- [WORK REQUEST] How many lines in the records below hold the string "vercel"? Please answer with the number and nothing more.

- [DATA PROVIDED]
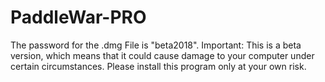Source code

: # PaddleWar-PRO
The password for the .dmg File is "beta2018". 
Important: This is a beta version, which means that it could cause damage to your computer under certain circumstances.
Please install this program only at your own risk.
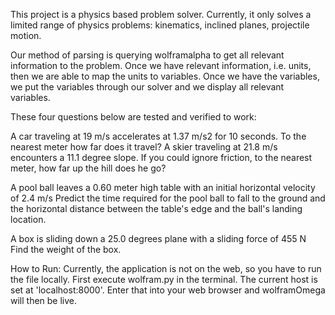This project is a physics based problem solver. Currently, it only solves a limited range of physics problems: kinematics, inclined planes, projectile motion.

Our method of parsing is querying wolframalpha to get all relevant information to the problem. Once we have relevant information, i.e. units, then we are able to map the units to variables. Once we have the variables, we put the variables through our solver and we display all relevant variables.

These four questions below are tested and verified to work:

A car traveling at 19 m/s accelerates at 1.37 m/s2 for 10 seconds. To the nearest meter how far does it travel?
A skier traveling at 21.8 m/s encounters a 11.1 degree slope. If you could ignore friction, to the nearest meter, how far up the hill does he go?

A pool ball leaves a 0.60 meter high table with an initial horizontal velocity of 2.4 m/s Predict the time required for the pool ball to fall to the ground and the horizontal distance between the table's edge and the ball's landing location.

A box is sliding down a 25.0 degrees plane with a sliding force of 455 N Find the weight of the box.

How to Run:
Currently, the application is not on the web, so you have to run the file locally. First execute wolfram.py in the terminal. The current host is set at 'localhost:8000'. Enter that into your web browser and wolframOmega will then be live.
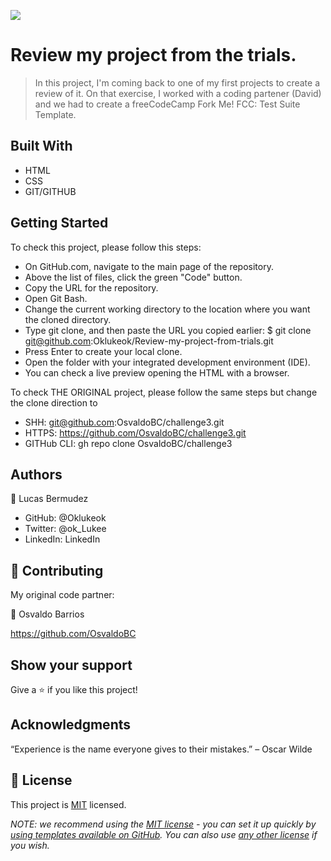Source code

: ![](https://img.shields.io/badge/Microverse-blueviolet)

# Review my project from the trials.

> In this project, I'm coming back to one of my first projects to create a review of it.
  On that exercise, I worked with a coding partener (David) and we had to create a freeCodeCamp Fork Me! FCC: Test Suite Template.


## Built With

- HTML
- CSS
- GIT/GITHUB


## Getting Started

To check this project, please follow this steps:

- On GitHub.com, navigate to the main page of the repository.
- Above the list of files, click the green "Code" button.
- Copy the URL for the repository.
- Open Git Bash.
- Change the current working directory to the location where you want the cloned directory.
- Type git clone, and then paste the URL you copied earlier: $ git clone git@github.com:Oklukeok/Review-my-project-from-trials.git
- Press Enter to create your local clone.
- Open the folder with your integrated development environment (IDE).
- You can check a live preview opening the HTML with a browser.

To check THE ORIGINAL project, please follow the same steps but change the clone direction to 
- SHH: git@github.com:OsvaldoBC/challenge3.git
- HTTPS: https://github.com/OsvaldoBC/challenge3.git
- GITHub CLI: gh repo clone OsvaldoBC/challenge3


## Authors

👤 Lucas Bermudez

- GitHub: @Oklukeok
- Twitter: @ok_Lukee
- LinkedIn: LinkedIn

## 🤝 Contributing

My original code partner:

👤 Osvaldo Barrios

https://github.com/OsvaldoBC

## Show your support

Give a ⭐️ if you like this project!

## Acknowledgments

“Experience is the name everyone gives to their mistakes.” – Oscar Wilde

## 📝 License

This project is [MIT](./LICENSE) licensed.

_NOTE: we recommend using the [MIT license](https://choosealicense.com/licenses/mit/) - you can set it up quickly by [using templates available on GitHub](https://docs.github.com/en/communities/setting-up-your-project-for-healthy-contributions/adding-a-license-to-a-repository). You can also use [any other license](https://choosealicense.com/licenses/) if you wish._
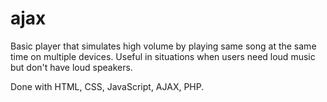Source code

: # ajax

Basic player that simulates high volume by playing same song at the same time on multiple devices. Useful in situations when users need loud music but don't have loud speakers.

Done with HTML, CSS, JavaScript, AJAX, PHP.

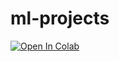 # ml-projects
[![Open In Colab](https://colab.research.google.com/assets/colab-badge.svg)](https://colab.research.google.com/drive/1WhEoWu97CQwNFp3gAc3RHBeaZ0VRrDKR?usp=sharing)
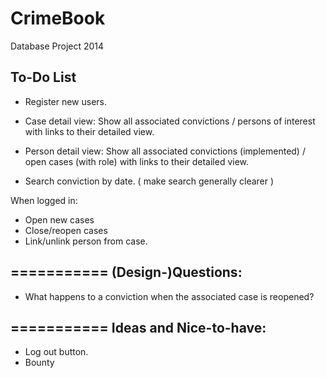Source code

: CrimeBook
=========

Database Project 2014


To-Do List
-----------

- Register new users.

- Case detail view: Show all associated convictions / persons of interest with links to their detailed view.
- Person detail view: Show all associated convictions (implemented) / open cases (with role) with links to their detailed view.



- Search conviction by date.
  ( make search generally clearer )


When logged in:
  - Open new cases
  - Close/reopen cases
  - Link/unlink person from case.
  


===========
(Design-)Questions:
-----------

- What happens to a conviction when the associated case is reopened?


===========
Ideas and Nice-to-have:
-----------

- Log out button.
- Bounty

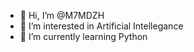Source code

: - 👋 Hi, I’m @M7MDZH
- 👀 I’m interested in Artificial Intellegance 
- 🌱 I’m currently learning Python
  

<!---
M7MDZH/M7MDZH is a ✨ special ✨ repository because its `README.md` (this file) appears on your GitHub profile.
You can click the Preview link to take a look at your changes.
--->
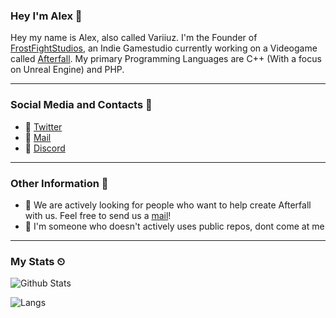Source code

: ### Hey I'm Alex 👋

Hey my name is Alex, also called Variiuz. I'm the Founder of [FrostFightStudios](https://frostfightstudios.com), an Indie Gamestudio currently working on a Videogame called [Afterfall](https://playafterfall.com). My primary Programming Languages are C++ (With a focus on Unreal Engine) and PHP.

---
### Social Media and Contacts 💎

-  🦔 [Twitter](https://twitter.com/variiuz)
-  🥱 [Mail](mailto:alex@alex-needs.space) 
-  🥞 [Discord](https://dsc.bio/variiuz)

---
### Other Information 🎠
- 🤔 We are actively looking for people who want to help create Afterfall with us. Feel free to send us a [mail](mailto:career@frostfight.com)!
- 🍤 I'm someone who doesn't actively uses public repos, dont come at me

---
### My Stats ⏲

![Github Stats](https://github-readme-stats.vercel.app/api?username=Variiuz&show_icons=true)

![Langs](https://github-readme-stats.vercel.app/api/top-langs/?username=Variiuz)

- [FINISHED EXERCISE] 2